> Task to complete
Reproduced exactly, the lines from the start of the material through the line containing "### Logs et debugging" should be the whole answer, with pictures excluded.

> Exercise input
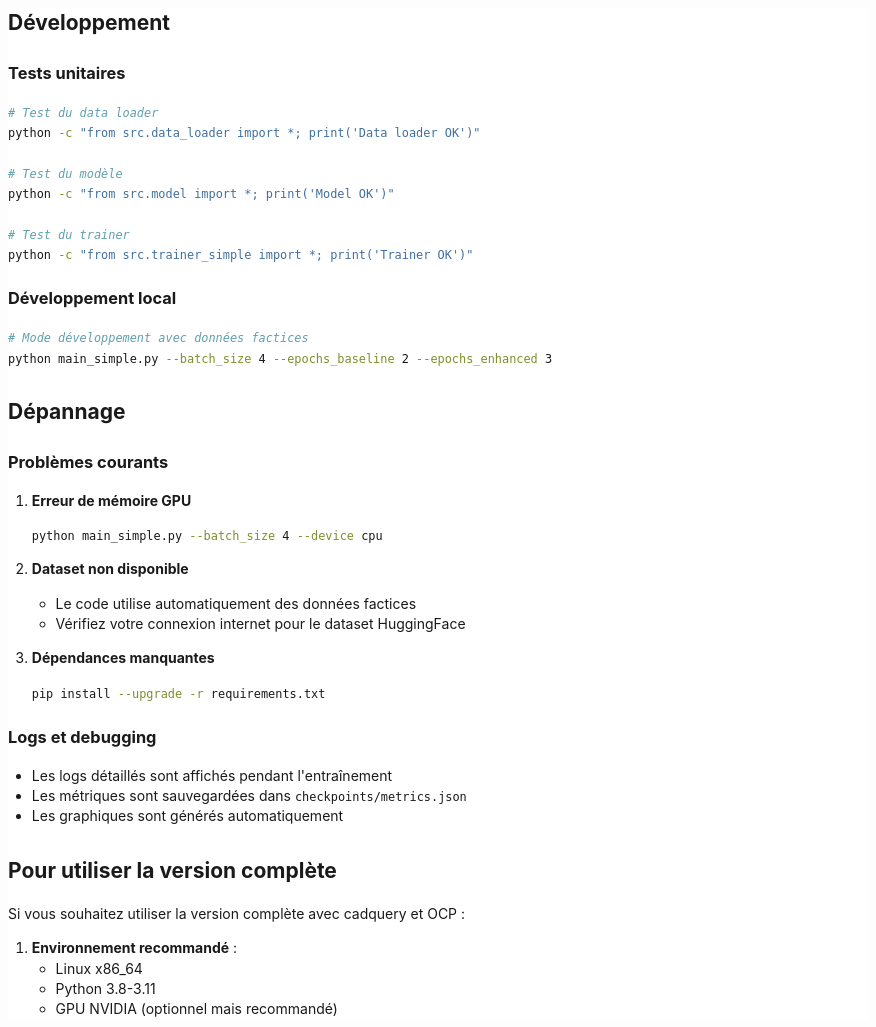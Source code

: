 ## Développement

### Tests unitaires
```bash
# Test du data loader
python -c "from src.data_loader import *; print('Data loader OK')"

# Test du modèle
python -c "from src.model import *; print('Model OK')"

# Test du trainer
python -c "from src.trainer_simple import *; print('Trainer OK')"
```

### Développement local
```bash
# Mode développement avec données factices
python main_simple.py --batch_size 4 --epochs_baseline 2 --epochs_enhanced 3
```

## Dépannage

### Problèmes courants

1. **Erreur de mémoire GPU**
   ```bash
   python main_simple.py --batch_size 4 --device cpu
   ```

2. **Dataset non disponible**
   - Le code utilise automatiquement des données factices
   - Vérifiez votre connexion internet pour le dataset HuggingFace

3. **Dépendances manquantes**
   ```bash
   pip install --upgrade -r requirements.txt
   ```

### Logs et debugging
- Les logs détaillés sont affichés pendant l'entraînement
- Les métriques sont sauvegardées dans `checkpoints/metrics.json`
- Les graphiques sont générés automatiquement

## Pour utiliser la version complète

Si vous souhaitez utiliser la version complète avec cadquery et OCP :

1. **Environnement recommandé** :
   - Linux x86_64
   - Python 3.8-3.11
   - GPU NVIDIA (optionnel mais recommandé)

> Answer box
Source code

: ## Développement

### Tests unitaires
```bash
# Test du data loader
python -c "from src.data_loader import *; print('Data loader OK')"

# Test du modèle
python -c "from src.model import *; print('Model OK')"

# Test du trainer
python -c "from src.trainer_simple import *; print('Trainer OK')"
```

### Développement local
```bash
# Mode développement avec données factices
python main_simple.py --batch_size 4 --epochs_baseline 2 --epochs_enhanced 3
```

## Dépannage

### Problèmes courants

1. **Erreur de mémoire GPU**
   ```bash
   python main_simple.py --batch_size 4 --device cpu
   ```

2. **Dataset non disponible**
   - Le code utilise automatiquement des données factices
   - Vérifiez votre connexion internet pour le dataset HuggingFace

3. **Dépendances manquantes**
   ```bash
   pip install --upgrade -r requirements.txt
   ```

### Logs et debugging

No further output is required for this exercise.